TASK DIRECTIONS: Print every entry word for word, but omit the pictures.

──────── DATA FOR THIS TASK

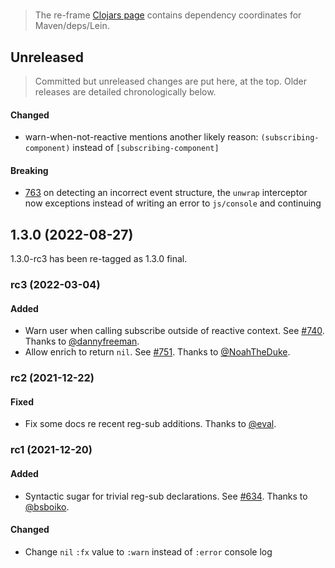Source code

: 
<!-- leave this H1 here. It stops mkdocs putting in a Title at the top.
     It needs to be at the top of the file otherwise it breaks the 
     table of contents on the right hand side. -->
#

> The re-frame [Clojars page](https://clojars.org/re-frame/) contains dependency coordinates for Maven/deps/Lein.

## Unreleased

> Committed but unreleased changes are put here, at the top. Older releases are detailed chronologically below.

#### Changed

- warn-when-not-reactive mentions another likely reason: `(subscribing-component)` instead of `[subscribing-component]`

#### Breaking 

  - [763](https://github.com/day8/re-frame/pull/763) on detecting an incorrect event structure, the `unwrap` interceptor now exceptions instead of writing an error to `js/console` and continuing

## 1.3.0 (2022-08-27)

1.3.0-rc3 has been re-tagged as 1.3.0 final.

### rc3 (2022-03-04)

#### Added

- Warn user when calling subscribe outside of reactive context. See [#740](https://github.com/day8/re-frame/issues/740). Thanks to [@dannyfreeman](https://github.com/dannyfreeman).
- Allow enrich to return `nil`. See [#751](https://github.com/day8/re-frame/pull/751). Thanks to [@NoahTheDuke](https://github.com/NoahTheDuke).

### rc2 (2021-12-22)

#### Fixed

- Fix some docs re recent reg-sub additions. Thanks to [@eval](https://github.com/eval).

### rc1 (2021-12-20)

#### Added

- Syntactic sugar for trivial reg-sub declarations. See [#634](https://github.com/day8/re-frame/pull/634).
Thanks to [@bsboiko](https://github.com/bsboiko).

#### Changed

- Change `nil` `:fx` value to `:warn` instead of `:error` console log
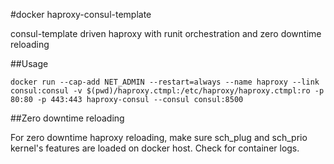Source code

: #docker haproxy-consul-template


consul-template driven haproxy with runit orchestration and zero downtime reloading


##Usage


	docker run --cap-add NET_ADMIN --restart=always --name haproxy --link consul:consul -v $(pwd)/haproxy.ctmpl:/etc/haproxy/haproxy.ctmpl:ro -p 80:80 -p 443:443 haproxy-consul --consul consul:8500
	
##Zero downtime reloading

For zero downtime haproxy reloading, make sure sch_plug and sch_prio kernel's features are loaded on docker host. Check for container logs.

────────────────

EXPECTED OUTPUT:
Source code

: 
<!-- leave this H1 here. It stops mkdocs putting in a Title at the top.
     It needs to be at the top of the file otherwise it breaks the 
     table of contents on the right hand side. -->
#

> The re-frame [Clojars page](https://clojars.org/re-frame/) contains dependency coordinates for Maven/deps/Lein.

## Unreleased

> Committed but unreleased changes are put here, at the top. Older releases are detailed chronologically below.

#### Changed

- warn-when-not-reactive mentions another likely reason: `(subscribing-component)` instead of `[subscribing-component]`

#### Breaking 

  - [763](https://github.com/day8/re-frame/pull/763) on detecting an incorrect event structure, the `unwrap` interceptor now exceptions instead of writing an error to `js/console` and continuing

## 1.3.0 (2022-08-27)

1.3.0-rc3 has been re-tagged as 1.3.0 final.

### rc3 (2022-03-04)

#### Added

- Warn user when calling subscribe outside of reactive context. See [#740](https://github.com/day8/re-frame/issues/740). Thanks to [@dannyfreeman](https://github.com/dannyfreeman).
- Allow enrich to return `nil`. See [#751](https://github.com/day8/re-frame/pull/751). Thanks to [@NoahTheDuke](https://github.com/NoahTheDuke).

### rc2 (2021-12-22)

#### Fixed

- Fix some docs re recent reg-sub additions. Thanks to [@eval](https://github.com/eval).

### rc1 (2021-12-20)

#### Added

- Syntactic sugar for trivial reg-sub declarations. See [#634](https://github.com/day8/re-frame/pull/634).
Thanks to [@bsboiko](https://github.com/bsboiko).

#### Changed

- Change `nil` `:fx` value to `:warn` instead of `:error` console log
Source code

: #docker haproxy-consul-template


consul-template driven haproxy with runit orchestration and zero downtime reloading


##Usage


	docker run --cap-add NET_ADMIN --restart=always --name haproxy --link consul:consul -v $(pwd)/haproxy.ctmpl:/etc/haproxy/haproxy.ctmpl:ro -p 80:80 -p 443:443 haproxy-consul --consul consul:8500
	
##Zero downtime reloading

For zero downtime haproxy reloading, make sure sch_plug and sch_prio kernel's features are loaded on docker host. Check for container logs.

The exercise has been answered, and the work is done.